Похороны без совершения обряда регистрируют уже даже в традиционно католической Моравии. В 2006 году для четверти покойных жителей Моравии никакой церемонии не проводили.
Я хоронила бабушку. Похоронная фирма обещала, что они устроят "достойные похороны". На кладбище мы увидели кучу чужих людей и были удивлены, что у бабушки столько знакомых. Кто-то спросил: "Вы тоже на похороны Кветуши?". "Нет, - прозвучал ответ, - на похороны Арноштки".
Оказалось, что это общие похороны, то есть, для четырех семей, вместо нашей одной, с четырьмя урнами. Семьи одна другую не знали, так что пришедшие на похороны перемешались. Глупо было бы отказаться от участия в церемонии, поскольку от этого городка до Праги дорога длинная, жара невыносимая, и ни у кого не было ни сил, ни желания приезжать туда второй раз.

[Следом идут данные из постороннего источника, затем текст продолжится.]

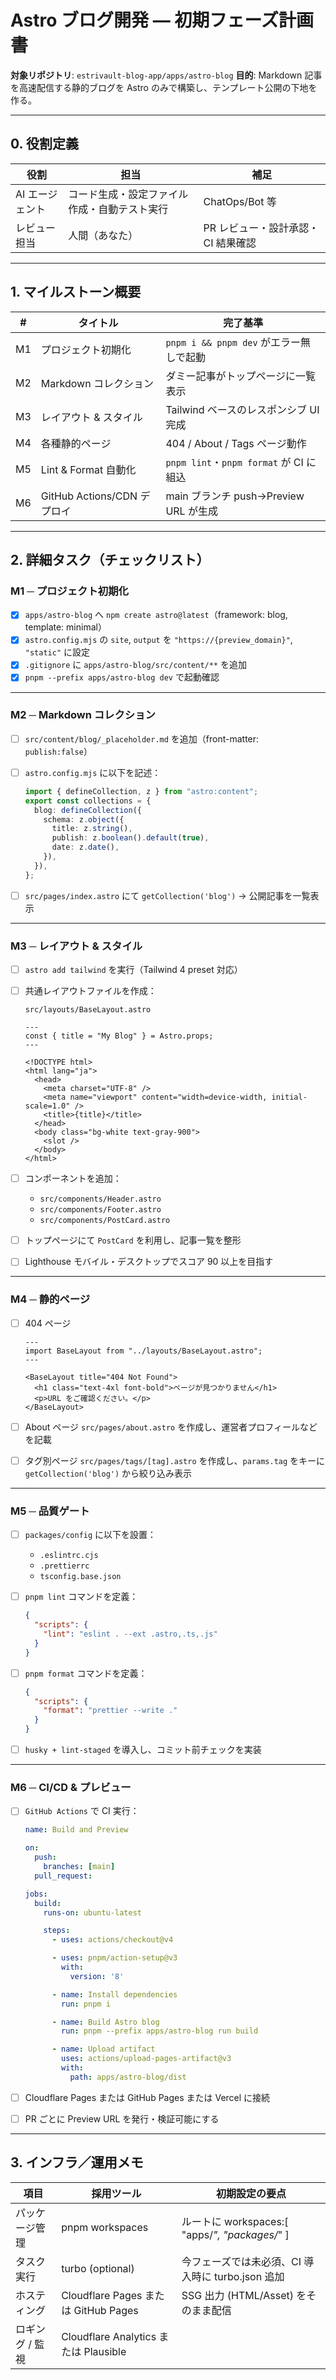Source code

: # Astro ブログ開発 — 初期フェーズ計画書

**対象リポジトリ**: `estrivault-blog-app/apps/astro-blog`
**目的**: Markdown 記事を高速配信する静的ブログを Astro のみで構築し、テンプレート公開の下地を作る。

---

## 0. 役割定義

| 役割            | 担当                                         | 補足                               |
| --------------- | -------------------------------------------- | ---------------------------------- |
| AI エージェント | コード生成・設定ファイル作成・自動テスト実行 | ChatOps/Bot 等                     |
| レビュー担当    | 人間（あなた）                               | PR レビュー・設計承認・CI 結果確認 |

---

## 1. マイルストーン概要

| #   | タイトル                    | 完了基準                                |
| --- | --------------------------- | --------------------------------------- |
| M1  | プロジェクト初期化          | `pnpm i && pnpm dev` がエラー無しで起動 |
| M2  | Markdown コレクション       | ダミー記事がトップページに一覧表示      |
| M3  | レイアウト & スタイル       | Tailwind ベースのレスポンシブ UI 完成   |
| M4  | 各種静的ページ              | 404 / About / Tags ページ動作           |
| M5  | Lint & Format 自動化        | `pnpm lint`・`pnpm format` が CI に組込 |
| M6  | GitHub Actions/CDN デプロイ | main ブランチ push→Preview URL が生成   |

---

## 2. 詳細タスク（チェックリスト）

### M1 ─ プロジェクト初期化

- [x] `apps/astro-blog` へ `npm create astro@latest`（framework: blog, template: minimal）
- [x] `astro.config.mjs` の `site`, `output` を `"https://{preview_domain}"`, `"static"` に設定
- [x] `.gitignore` に `apps/astro-blog/src/content/**` を追加
- [x] `pnpm --prefix apps/astro-blog dev` で起動確認

---

### M2 ─ Markdown コレクション

- [ ] `src/content/blog/_placeholder.md` を追加（front-matter: `publish:false`）
- [ ] `astro.config.mjs` に以下を記述：

  ```ts
  import { defineCollection, z } from "astro:content";
  export const collections = {
    blog: defineCollection({
      schema: z.object({
        title: z.string(),
        publish: z.boolean().default(true),
        date: z.date(),
      }),
    }),
  };
  ```

- [ ] `src/pages/index.astro` にて `getCollection('blog')` → 公開記事を一覧表示

---

### M3 ─ レイアウト & スタイル

- [ ] `astro add tailwind` を実行（Tailwind 4 preset 対応）
- [ ] 共通レイアウトファイルを作成：

  `src/layouts/BaseLayout.astro`

  ```astro
  ---
  const { title = "My Blog" } = Astro.props;
  ---

  <!DOCTYPE html>
  <html lang="ja">
    <head>
      <meta charset="UTF-8" />
      <meta name="viewport" content="width=device-width, initial-scale=1.0" />
      <title>{title}</title>
    </head>
    <body class="bg-white text-gray-900">
      <slot />
    </body>
  </html>
  ```

- [ ] コンポーネントを追加：

  - `src/components/Header.astro`
  - `src/components/Footer.astro`
  - `src/components/PostCard.astro`

- [ ] トップページにて `PostCard` を利用し、記事一覧を整形
- [ ] Lighthouse モバイル・デスクトップでスコア 90 以上を目指す

---

### M4 ─ 静的ページ

- [ ] 404 ページ

  ```astro:src/pages/404.astro
  ---
  import BaseLayout from "../layouts/BaseLayout.astro";
  ---

  <BaseLayout title="404 Not Found">
    <h1 class="text-4xl font-bold">ページが見つかりません</h1>
    <p>URL をご確認ください。</p>
  </BaseLayout>
  ```

- [ ] About ページ
      `src/pages/about.astro` を作成し、運営者プロフィールなどを記載

- [ ] タグ別ページ
      `src/pages/tags/[tag].astro` を作成し、`params.tag` をキーに `getCollection('blog')` から絞り込み表示

---

### M5 ─ 品質ゲート

- [ ] `packages/config` に以下を設置：

  - `.eslintrc.cjs`
  - `.prettierrc`
  - `tsconfig.base.json`

- [ ] `pnpm lint` コマンドを定義：

  ```json
  {
    "scripts": {
      "lint": "eslint . --ext .astro,.ts,.js"
    }
  }
  ```

- [ ] `pnpm format` コマンドを定義：

  ```json
  {
    "scripts": {
      "format": "prettier --write ."
    }
  }
  ```

- [ ] `husky + lint-staged` を導入し、コミット前チェックを実装

---

### M6 ─ CI/CD & プレビュー

- [ ] `GitHub Actions` で CI 実行：

  ```yaml:.github/workflows/ci.yml
  name: Build and Preview

  on:
    push:
      branches: [main]
    pull_request:

  jobs:
    build:
      runs-on: ubuntu-latest

      steps:
        - uses: actions/checkout@v4

        - uses: pnpm/action-setup@v3
          with:
            version: '8'

        - name: Install dependencies
          run: pnpm i

        - name: Build Astro blog
          run: pnpm --prefix apps/astro-blog run build

        - name: Upload artifact
          uses: actions/upload-pages-artifact@v3
          with:
            path: apps/astro-blog/dist
  ```

- [ ] Cloudflare Pages または GitHub Pages または Vercel に接続
- [ ] PR ごとに Preview URL を発行・検証可能にする

---

## 3. インフラ／運用メモ

| 項目            | 採用ツール                            | 初期設定の要点                                    |
| --------------- | ------------------------------------- | ------------------------------------------------- |
| パッケージ管理  | pnpm workspaces                       | ルートに workspaces:[ "apps/*", "packages/*" ]    |
| タスク実行      | turbo (optional)                      | 今フェーズでは未必須、CI 導入時に turbo.json 追加 |
| ホスティング    | Cloudflare Pages または GitHub Pages  | SSG 出力 (HTML/Asset) をそのまま配信              |
| ロギング / 監視 | Cloudflare Analytics または Plausible | <script> を BaseLayout に埋め込み                 |

---

## 4. 完了判定・次フェーズへの橋渡し

- main ブランチの CI がグリーンで、Preview/CDN URL でブログが閲覧可能
- Markdown 記事を 1 ファイル追加 → 自動的にトップページに反映されること
- Lighthouse モバイル/デスクトップ平均スコア ≥ 90
- README に ローカル開発手順・記事追加方法 を記載
- タグ一覧ページ の実装が終わったら “動的 UI 拡張 (検索・コメント)” を要件定義し、SvelteKit 併存フェーズを準備する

Содержимое урн высыпали в ямки под музыку, звучащую из ужасного портативного магнитофона, произведенного в начале девяностых годов. в Чехии их называли погремушками, потому что они ужасно хрипели.

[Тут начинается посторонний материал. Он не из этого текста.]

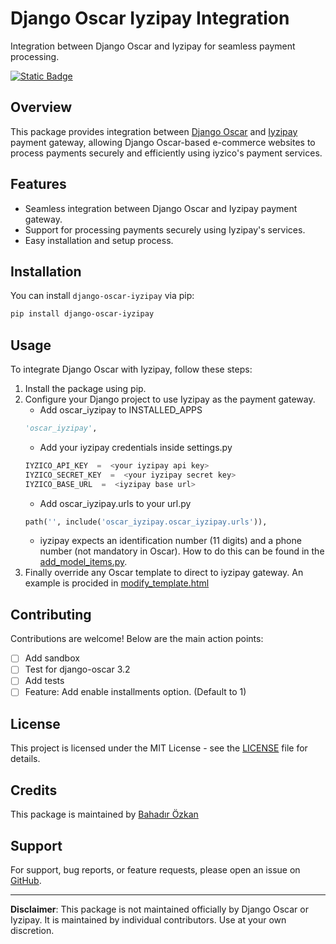 # Django Oscar Iyzipay Integration

Integration between Django Oscar and Iyzipay for seamless payment processing.

[![Static Badge](https://img.shields.io/badge/pypi-v1.0.4-blue)](https://pypi.org/project/django-oscar-iyzipay/)

## Overview

This package provides integration between [Django Oscar](https://github.com/django-oscar/django-oscar) and [Iyzipay](https://github.com/iyzico/iyzipay-python) payment gateway, allowing Django Oscar-based e-commerce websites to process payments securely and efficiently using iyzico's payment services.

## Features

- Seamless integration between Django Oscar and Iyzipay payment gateway.
- Support for processing payments securely using Iyzipay's services.
- Easy installation and setup process.

## Installation

You can install `django-oscar-iyzipay` via pip:

```bash
pip install django-oscar-iyzipay
```

## Usage

To integrate Django Oscar with Iyzipay, follow these steps:

1.  Install the package using pip.
2.  Configure your Django project to use Iyzipay as the payment gateway.
	- Add oscar_iyzipay to INSTALLED_APPS
	```python
	'oscar_iyzipay',
	```
	- Add your iyzipay credentials inside settings.py
	```python
	IYZICO_API_KEY  =  <your iyzipay api key>
	IYZICO_SECRET_KEY  =  <your iyzipay secret key>
	IYZICO_BASE_URL  =  <iyzipay base url>
	```
	- Add oscar_iyzipay.urls to your url.py
	```python
	path('', include('oscar_iyzipay.oscar_iyzipay.urls')),
	```
	- iyzipay expects an identification number (11 digits) and a phone number (not mandatory in Oscar). How to do this can be found in the [add_model_items.py](https://github.com/bahadirozkan/django-oscar-iyzipay/tree/main/documentation/add_model_items.py).
3.	Finally override any Oscar template to direct to iyzipay gateway. An example is procided in [modify_template.html](https://github.com/bahadirozkan/django-oscar-iyzipay/tree/main/documentation/modify_template.html)


## Contributing

Contributions are welcome! Below are the main action points:

- [ ] Add sandbox
- [ ] Test for django-oscar 3.2
- [ ] Add tests
- [ ] Feature: Add enable installments option. (Default to 1)

## License

This project is licensed under the MIT License - see the [LICENSE](https://github.com/bahadirozkan/django-oscar-iyzipay/blob/main/LICENSE) file for details.

## Credits

This package is maintained by [Bahadır Özkan](https://github.com/bahadirozkan)

## Support

For support, bug reports, or feature requests, please open an issue on [GitHub](https://github.com/bahadirozkan/django-oscar-iyzipay/issues).

----------

**Disclaimer**: This package is not maintained officially by Django Oscar or Iyzipay. It is maintained by individual contributors. Use at your own discretion.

Под конец церемонии распорядительница сказала: "Наши покойные останутся в наших сердцах, спасибо за достойное поведение на траурной церемонии, а если вам потребуются справки об участии в похоронах для ваших работодателей…" И все это она сказала одним предложением!

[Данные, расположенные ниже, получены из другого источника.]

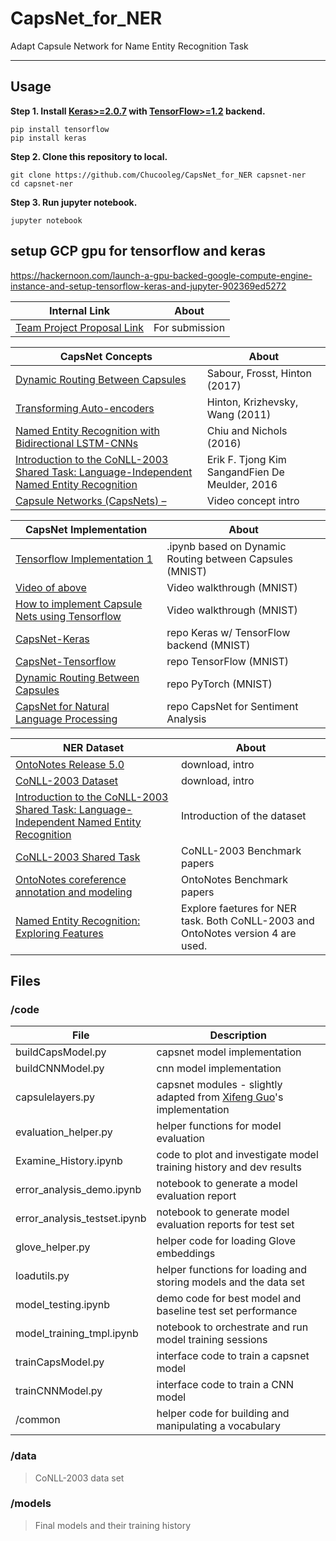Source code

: # CapsNet_for_NER
Adapt Capsule Network for Name Entity Recognition Task  
<hr>  

## Usage

**Step 1.
Install [Keras>=2.0.7](https://github.com/fchollet/keras) 
with [TensorFlow>=1.2](https://github.com/tensorflow/tensorflow) backend.**
```
pip install tensorflow
pip install keras
```

**Step 2. Clone this repository to local.**
```
git clone https://github.com/Chucooleg/CapsNet_for_NER capsnet-ner
cd capsnet-ner
```

**Step 3. Run jupyter notebook.**
```
jupyter notebook
```


## setup GCP gpu for tensorflow and keras
https://hackernoon.com/launch-a-gpu-backed-google-compute-engine-instance-and-setup-tensorflow-keras-and-jupyter-902369ed5272

|Internal Link|About|
|--|--|
|[Team Project Proposal Link](https://docs.google.com/document/d/18QAYJCnR6R6I7ZAx1IiJ15jRZTj0gFlsQEk012ih-xU/edit?usp=sharing)|For submission|

|CapsNet Concepts|About|
|--|--|
|[Dynamic Routing Between Capsules](https://arxiv.org/pdf/1710.09829.pdf)|Sabour, Frosst, Hinton (2017)|
|[Transforming Auto-encoders](http://www.cs.toronto.edu/~fritz/absps/transauto6.pdf)|Hinton, Krizhevsky, Wang (2011)|
|[Named Entity Recognition with Bidirectional LSTM-CNNs](https://www.aclweb.org/anthology/Q16-1026)|Chiu and Nichols (2016)|
|[Introduction to the CoNLL-2003 Shared Task: Language-Independent Named Entity Recognition](http://www.aclweb.org/anthology/W03-0419)|Erik F. Tjong Kim SangandFien De Meulder, 2016|
|[Capsule Networks (CapsNets) – ](https://www.youtube.com/watch?v=pPN8d0E3900)|Video concept intro|

|CapsNet Implementation|About|
|--|--|
|[Tensorflow Implementation 1](https://github.com/ageron/handson-ml/blob/master/extra_capsnets.ipynb)|.ipynb based on Dynamic Routing between Capsules (MNIST)|
|[Video of above](https://www.youtube.com/watch?v=pPN8d0E3900&feature=youtu.be)|Video walkthrough (MNIST)|
|[How to implement Capsule Nets using Tensorflow](https://www.youtube.com/watch?v=2Kawrd5szHE)|Video walkthrough (MNIST)
|[CapsNet-Keras](https://github.com/XifengGuo/CapsNet-Keras)|repo Keras w/ TensorFlow backend (MNIST)
|[CapsNet-Tensorflow](https://github.com/naturomics/CapsNet-Tensorflow)|repo TensorFlow (MNIST)|
|[Dynamic Routing Between Capsules](https://github.com/gram-ai/capsule-networks)|repo PyTorch (MNIST)|
|[CapsNet for Natural Language Processing](https://gitlab.com/stefan-it/capsnet-nlp)|repo CapsNet for Sentiment Analysis|



|NER Dataset|About|
|--|--|
|[OntoNotes Release 5.0](https://catalog.ldc.upenn.edu/LDC2013T19)|download, intro|
|[CoNLL-2003 Dataset](https://www.clips.uantwerpen.be/conll2003/ner/)|download, intro|
|[Introduction to the CoNLL-2003 Shared Task: Language-Independent Named Entity Recognition](http://www.aclweb.org/anthology/W03-0419)|Introduction of the dataset|
|[CoNLL-2003 Shared Task](https://gist.github.com/JackNhat/0dc0b57b248df1b970a0d64475b31580)|CoNLL-2003 Benchmark papers|
|[OntoNotes coreference annotation and modeling](https://github.com/magizbox/underthesea/wiki/TASK-CONLL-2012)|OntoNotes Benchmark papers|
|[Named Entity Recognition: Exploring Features](http://www.oegai.at/konvens2012/proceedings/17_tkachenko12o/17_tkachenko12o.pdf)|Explore faetures for NER task. Both CoNLL-2003 and OntoNotes version 4 are used.|

## Files
### /code
|File|Description|
|--|--|
|buildCapsModel.py| capsnet model implementation|
|buildCNNModel.py| cnn model implementation|
|capsulelayers.py| capsnet modules - slightly adapted from [Xifeng Guo](https://github.com/XifengGuo/CapsNet-Keras)'s implementation|
|evaluation_helper.py| helper functions for model evaluation|
|Examine_History.ipynb| code to plot and investigate model training history and dev results|
|error_analysis_demo.ipynb| notebook to generate a model evaluation report |
|error_analysis_testset.ipynb| notebook to generate model evaluation reports for test set |
|glove_helper.py| helper code for loading Glove embeddings|
|loadutils.py| helper functions for loading and storing models and the data set|
|model_testing.ipynb| demo code for best model and baseline test set performance |
|model_training_tmpl.ipynb| notebook to orchestrate and run model training sessions |
|trainCapsModel.py| interface code to train a capsnet model|
|trainCNNModel.py| interface code to train a CNN model|
|/common | helper code for building and manipulating a vocabulary | 

### /data
> CoNLL-2003 data set


### /models
> Final models and their training history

Ко мне домой пришли с пирогами, с вином, с пивом. Спрашиваю: вы где были? А ты знаешь, как раз сегодня Алена забрала Яна, так мы подумали, может пойдем к тебе, посидим. Может, споем чего-нибудь. А я смотрю, что-то тут не так, ведь Яна нет в живых, причем, добрых уже три недели. "Так а где же Ян?" – спрашиваю. "А вот он, в пакете", - и показывают мне пластиковую урну.
Мы поставили ее на подоконник, потому что мне как-то не хотелось ставить ее на стол, где были те пироги. Я сделала салат, проболтали до самого утра. Была его сестра и двое знакомых; один такой очень музыкальный, он пел те песни, что нравились Яну. Поначалу как-то было официально, наверное, по моей причине, а потом разошлось. Мы чокались с урной бокалами, говорили: "Мы тебя не забудем и будем тебя любить". И вот теперь я себе думаю, что после смерти для несчастного Яна ничего более замечательного не могло и случиться. Кроме боли и печали есть ведь приятные воспоминания и смех. Так что эти обычные похороны можете себе сунуть, сами знаете куда.
Ушли они в четыре утра. Я давно уже не видела жены, которая бы так согласилась со смертью мужа. "И что ты теперь будешь делать с этой урной, Аленка?" – спрашиваю под конец. "Ну, даже и не знаю, может, ребята решат. Насколько я их знаю, то, скорее всего, рассыплют прах с какого-нибудь холма над Прагой".
Эту урну она должна была завезти на следующий день матери Яна, чтобы старушка попрощалась с ним как-то по-своему.
Думаю, что это тоже траурный обряд, только другого рода и в более приятной атмосфере.
Знакомая с дочками пошла с урной, в которой был прах отца – сначала в пиццерию, а потом в кондитерскую. Потому что девочки любили пиццу, а их дедушка – что-нибудь сладенькое.
А плач, крики, страдания?
Здесь никто не любит страдать.
Сегодня в газете я видел фотографию женщины с маленьким ребенком, а рядом другую: спина той же самой женщины с огромной татуировкой, изображающей красивого зеленого павлина на красной ветке. Эта женщина – директор в Государственном Фонде развития. Подпись под снимком говорил, что пани Тереза физической болью, переживаемой при изготовлении тату, хотела заглушить психическую боль после смерти матери.